■ **INSTRUCTIONS FOR THE TASK**: Write out the data word for word and omit every picture.

■ **EXTRACTED RECORDS**:

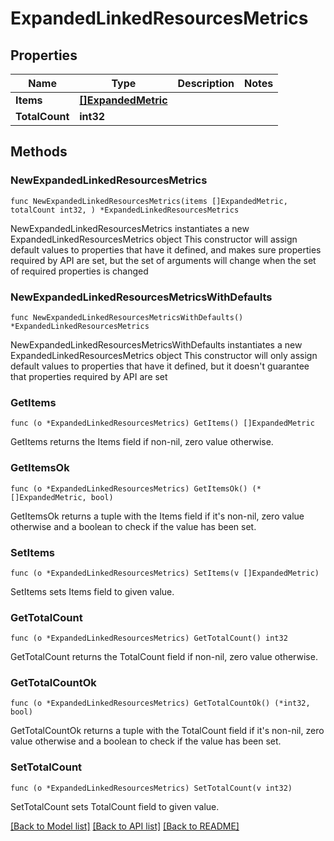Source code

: # ExpandedLinkedResourcesMetrics

## Properties

Name | Type | Description | Notes
------------ | ------------- | ------------- | -------------
**Items** | [**[]ExpandedMetric**](ExpandedMetric.md) |  | 
**TotalCount** | **int32** |  | 

## Methods

### NewExpandedLinkedResourcesMetrics

`func NewExpandedLinkedResourcesMetrics(items []ExpandedMetric, totalCount int32, ) *ExpandedLinkedResourcesMetrics`

NewExpandedLinkedResourcesMetrics instantiates a new ExpandedLinkedResourcesMetrics object
This constructor will assign default values to properties that have it defined,
and makes sure properties required by API are set, but the set of arguments
will change when the set of required properties is changed

### NewExpandedLinkedResourcesMetricsWithDefaults

`func NewExpandedLinkedResourcesMetricsWithDefaults() *ExpandedLinkedResourcesMetrics`

NewExpandedLinkedResourcesMetricsWithDefaults instantiates a new ExpandedLinkedResourcesMetrics object
This constructor will only assign default values to properties that have it defined,
but it doesn't guarantee that properties required by API are set

### GetItems

`func (o *ExpandedLinkedResourcesMetrics) GetItems() []ExpandedMetric`

GetItems returns the Items field if non-nil, zero value otherwise.

### GetItemsOk

`func (o *ExpandedLinkedResourcesMetrics) GetItemsOk() (*[]ExpandedMetric, bool)`

GetItemsOk returns a tuple with the Items field if it's non-nil, zero value otherwise
and a boolean to check if the value has been set.

### SetItems

`func (o *ExpandedLinkedResourcesMetrics) SetItems(v []ExpandedMetric)`

SetItems sets Items field to given value.


### GetTotalCount

`func (o *ExpandedLinkedResourcesMetrics) GetTotalCount() int32`

GetTotalCount returns the TotalCount field if non-nil, zero value otherwise.

### GetTotalCountOk

`func (o *ExpandedLinkedResourcesMetrics) GetTotalCountOk() (*int32, bool)`

GetTotalCountOk returns a tuple with the TotalCount field if it's non-nil, zero value otherwise
and a boolean to check if the value has been set.

### SetTotalCount

`func (o *ExpandedLinkedResourcesMetrics) SetTotalCount(v int32)`

SetTotalCount sets TotalCount field to given value.



[[Back to Model list]](../README.md#documentation-for-models) [[Back to API list]](../README.md#documentation-for-api-endpoints) [[Back to README]](../README.md)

■ **FINAL ANSWER**:
Source code

: # ExpandedLinkedResourcesMetrics

## Properties

Name | Type | Description | Notes
------------ | ------------- | ------------- | -------------
**Items** | [**[]ExpandedMetric**](ExpandedMetric.md) |  | 
**TotalCount** | **int32** |  | 

## Methods

### NewExpandedLinkedResourcesMetrics

`func NewExpandedLinkedResourcesMetrics(items []ExpandedMetric, totalCount int32, ) *ExpandedLinkedResourcesMetrics`

NewExpandedLinkedResourcesMetrics instantiates a new ExpandedLinkedResourcesMetrics object
This constructor will assign default values to properties that have it defined,
and makes sure properties required by API are set, but the set of arguments
will change when the set of required properties is changed

### NewExpandedLinkedResourcesMetricsWithDefaults

`func NewExpandedLinkedResourcesMetricsWithDefaults() *ExpandedLinkedResourcesMetrics`

NewExpandedLinkedResourcesMetricsWithDefaults instantiates a new ExpandedLinkedResourcesMetrics object
This constructor will only assign default values to properties that have it defined,
but it doesn't guarantee that properties required by API are set

### GetItems

`func (o *ExpandedLinkedResourcesMetrics) GetItems() []ExpandedMetric`

GetItems returns the Items field if non-nil, zero value otherwise.

### GetItemsOk

`func (o *ExpandedLinkedResourcesMetrics) GetItemsOk() (*[]ExpandedMetric, bool)`

GetItemsOk returns a tuple with the Items field if it's non-nil, zero value otherwise
and a boolean to check if the value has been set.

### SetItems

`func (o *ExpandedLinkedResourcesMetrics) SetItems(v []ExpandedMetric)`

SetItems sets Items field to given value.


### GetTotalCount

`func (o *ExpandedLinkedResourcesMetrics) GetTotalCount() int32`

GetTotalCount returns the TotalCount field if non-nil, zero value otherwise.

### GetTotalCountOk

`func (o *ExpandedLinkedResourcesMetrics) GetTotalCountOk() (*int32, bool)`

GetTotalCountOk returns a tuple with the TotalCount field if it's non-nil, zero value otherwise
and a boolean to check if the value has been set.

### SetTotalCount

`func (o *ExpandedLinkedResourcesMetrics) SetTotalCount(v int32)`

SetTotalCount sets TotalCount field to given value.



[[Back to Model list]](../README.md#documentation-for-models) [[Back to API list]](../README.md#documentation-for-api-endpoints) [[Back to README]](../README.md)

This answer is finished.